Assignment ▸
Beginning with the line that contains "- After editor loads (line ~509)" in the material below, print each line exactly until the line that contains "## Impact Assessment" has been printed, then stop.

Source data ▸
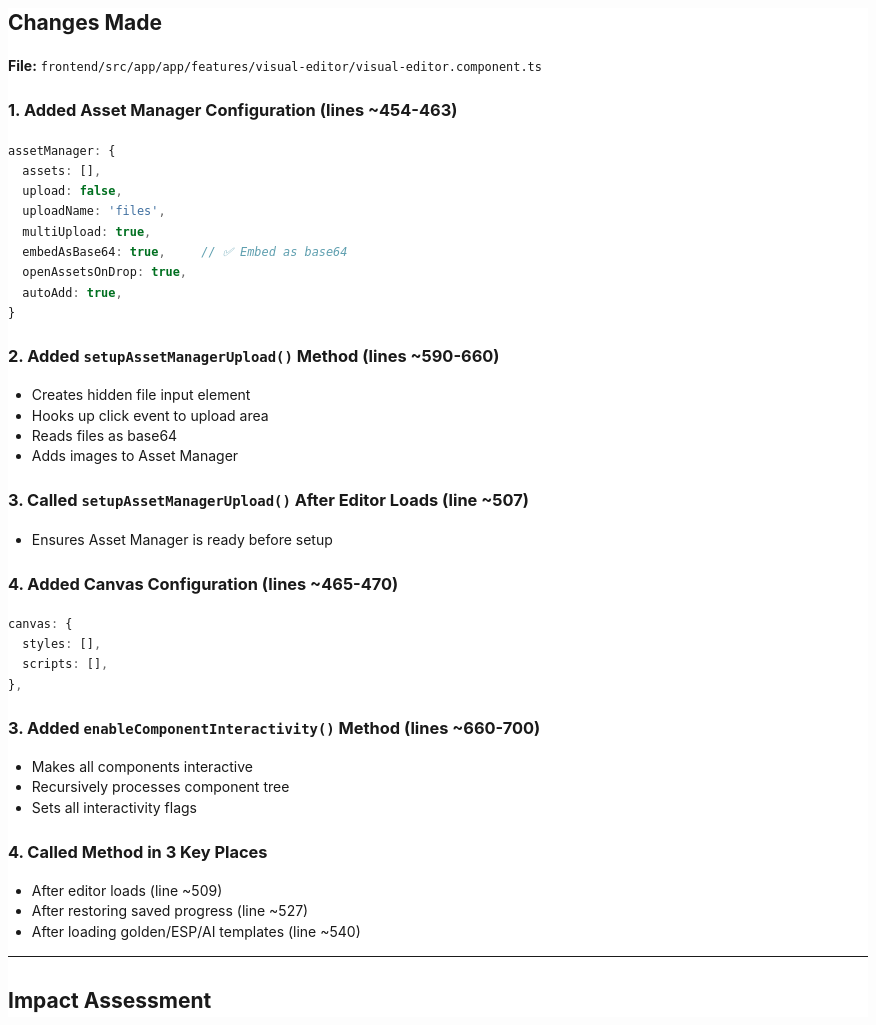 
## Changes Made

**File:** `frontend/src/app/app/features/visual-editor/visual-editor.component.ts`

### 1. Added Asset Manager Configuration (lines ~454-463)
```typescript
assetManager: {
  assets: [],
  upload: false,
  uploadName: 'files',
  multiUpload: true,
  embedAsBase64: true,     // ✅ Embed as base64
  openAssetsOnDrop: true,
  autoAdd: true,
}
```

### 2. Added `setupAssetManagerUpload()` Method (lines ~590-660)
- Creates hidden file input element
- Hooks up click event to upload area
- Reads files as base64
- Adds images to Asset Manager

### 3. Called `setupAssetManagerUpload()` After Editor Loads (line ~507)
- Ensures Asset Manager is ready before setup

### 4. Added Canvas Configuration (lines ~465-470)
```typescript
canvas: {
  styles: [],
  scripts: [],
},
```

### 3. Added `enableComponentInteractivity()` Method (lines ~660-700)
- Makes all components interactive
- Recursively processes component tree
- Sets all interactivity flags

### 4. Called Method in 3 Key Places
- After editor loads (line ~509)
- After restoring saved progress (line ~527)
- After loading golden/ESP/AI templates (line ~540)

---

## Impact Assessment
* * *
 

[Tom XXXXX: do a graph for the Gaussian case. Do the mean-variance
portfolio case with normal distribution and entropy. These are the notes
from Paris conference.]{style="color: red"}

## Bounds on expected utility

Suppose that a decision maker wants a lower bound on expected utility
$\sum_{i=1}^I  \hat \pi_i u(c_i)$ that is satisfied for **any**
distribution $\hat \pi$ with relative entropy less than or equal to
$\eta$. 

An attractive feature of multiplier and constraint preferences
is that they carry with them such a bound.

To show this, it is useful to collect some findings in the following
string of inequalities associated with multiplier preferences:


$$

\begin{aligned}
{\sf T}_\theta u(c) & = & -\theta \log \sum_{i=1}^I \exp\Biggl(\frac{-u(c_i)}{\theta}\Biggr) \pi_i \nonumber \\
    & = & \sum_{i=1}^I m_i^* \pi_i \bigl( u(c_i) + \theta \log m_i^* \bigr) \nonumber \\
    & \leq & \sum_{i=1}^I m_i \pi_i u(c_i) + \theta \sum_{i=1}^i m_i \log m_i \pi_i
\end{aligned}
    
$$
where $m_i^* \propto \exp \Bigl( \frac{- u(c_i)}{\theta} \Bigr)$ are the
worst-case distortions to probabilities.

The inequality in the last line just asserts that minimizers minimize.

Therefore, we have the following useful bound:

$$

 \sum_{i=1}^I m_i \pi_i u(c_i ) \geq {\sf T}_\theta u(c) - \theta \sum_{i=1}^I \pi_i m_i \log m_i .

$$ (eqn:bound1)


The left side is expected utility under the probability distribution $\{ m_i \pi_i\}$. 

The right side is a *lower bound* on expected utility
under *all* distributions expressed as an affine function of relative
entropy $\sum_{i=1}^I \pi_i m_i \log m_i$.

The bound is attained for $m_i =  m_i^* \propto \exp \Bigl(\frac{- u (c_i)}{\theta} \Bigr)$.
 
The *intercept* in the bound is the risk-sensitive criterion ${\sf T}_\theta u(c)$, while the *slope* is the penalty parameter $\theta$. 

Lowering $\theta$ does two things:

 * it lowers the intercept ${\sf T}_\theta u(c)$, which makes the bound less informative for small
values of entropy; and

Response to the exercise ▸
- After editor loads (line ~509)
- After restoring saved progress (line ~527)
- After loading golden/ESP/AI templates (line ~540)

---

## Impact Assessment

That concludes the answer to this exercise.